NH sells hotels to pay off debt

godking
17 January 2003 6:00am

NH announced a few months ago its intention to sell four or five of its small-size hotels. The strategic plan –kicked off with the sale of four major hotels to entrepreneur Amancio Ortega- intends to put on the market around 10 percent of the company’s real-estate assets with a view to both cushion the burden of its properties and collect some sellout cash to bankroll the group’s expansion policy.

Two of these small-size hotels have just been sold out. One of them is the 56-room NH Breton on Madrid’s Breton de los Herreros Street.

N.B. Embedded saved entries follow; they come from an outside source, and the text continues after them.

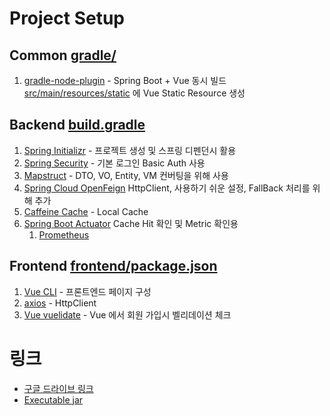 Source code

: # Project Setup


## Common [gradle/](gradle/)
1. [gradle-node-plugin](https://github.com/node-gradle/gradle-node-plugin/blob/3.4.0/docs/usage.md) - Spring Boot + Vue 동시 빌드 [src/main/resources/static](src/main/resources/static) 에 Vue Static Resource 생성

## Backend [build.gradle](build.gradle)
1. [Spring Initializr](https://start.spring.io) - 프로젝트 생성 및 스프링 디펜던시 활용
2. [Spring Security](https://docs.spring.io/spring-security/reference/servlet/authentication/passwords/form.html) - 기본 로그인 Basic Auth 사용
3. [Mapstruct](https://mapstruct.org/documentation/stable/reference/html/) - DTO, VO, Entity, VM 컨버팅을 위해 사용
4. [Spring Cloud OpenFeign](https://spring.io/projects/spring-cloud-openfeign) HttpClient, 사용하기 쉬운 설정, FallBack 처리를 위해 추가
5. [Caffeine Cache](https://github.com/ben-manes/caffeine) - Local Cache
6. [Spring Boot Actuator](https://docs.spring.io/spring-boot/docs/current/reference/html/actuator.html#actuator) Cache Hit 확인 및 Metric 확인용
   1. [Prometheus](https://prometheus.io/)

## Frontend [frontend/package.json](frontend/package.json)
1. [Vue CLI](https://cli.vuejs.org/) - 프론트엔드 페이지 구성
2. [axios](https://axios-http.com/kr/docs/intro) - HttpClient
3. [Vue vuelidate](https://github.com/vuelidate/vuelidate) - Vue 에서 회원 가입시 벨리데이션 체크

# 링크
* [구글 드라이브 링크](https://drive.google.com/file/d/1eQiCtmahb3y6SRzcuvN4N2Vc-oVpq_7O/view?usp=drivesdk)
* [Executable jar](spring-vue-0.0.1-SNAPSHOT.jar)
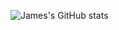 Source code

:<!---
Jamesxwq/Jamesxwq is a ✨ special ✨ repository because its `README.md` (this file) appears on your GitHub profile.
You can click the Preview link to take a look at your changes.
--->
![James's GitHub stats](https://github-readme-stats.vercel.app/api?username=a&show_icons=true&theme=radical)

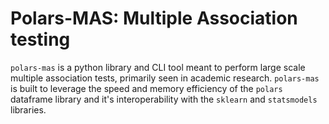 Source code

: # Polars-MAS: Multiple Association testing

`polars-mas` is a python library and CLI tool meant to perform large scale multiple association tests, primarily seen in academic research. `polars-mas` is built to leverage the speed and memory efficiency of the `polars` dataframe library and it's interoperability with the `sklearn` and `statsmodels` libraries.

The second hotel was the 43-room NH Express Delta in Tudela, Navarra.

Both resorts were purchased by a couple of entrepreneurs already linked to the chain because they own other NH establishments. The Breton Hotel will now be in the hands of Elier Goñi (also the owner of the NH Deuston in Bilbao), while the Delta joins the real-estate portfolio of Manuel Cosmen, proprietor of the NH Principado in Oviedo. NH will continue managing the two facilities.

Sources close to the operation indicated the Breton Hotel was sold for a figure in the neighborhood of eight to nine million euros, while the NH set his new owner back some two million euros. With this operation, NH now has bargaining leverage to cut down on its skyrocketing debt and clean up its financial act thanks to the surplus cash that went into its coffers.

Following the sale of the four hotels to Mr. Ortega for 91.4 million euros (Madrid’s Abascal, Pamplona’s Iruña Park, the Villa de Bilbao and the Lleida’s Pirineos), NH dropped two notches from 49 to 47 percent of all rooms owned, but it jumped from 33 to 35 percent of the total number of rented rooms.

The burden of rented rooms has also soared this year on the heels of the addition of Astron Hotels to the Spanish group’s balance spreadsheet. In February 2002, NH bought the German-owned chain with its almost fifty operational establishments in tow.

NH had also sold earlier last year the Golden Tulip Worldwide Co. to its current management team for 2.4 million euros. This company –in charge of managing the licenses issued under the Golden Tulip and Tulip Inn trademarks- had been purchased by NH for a similar figure a few months ago. Golden Tulip has over 300 hotels in 42 countries registered under its trademark.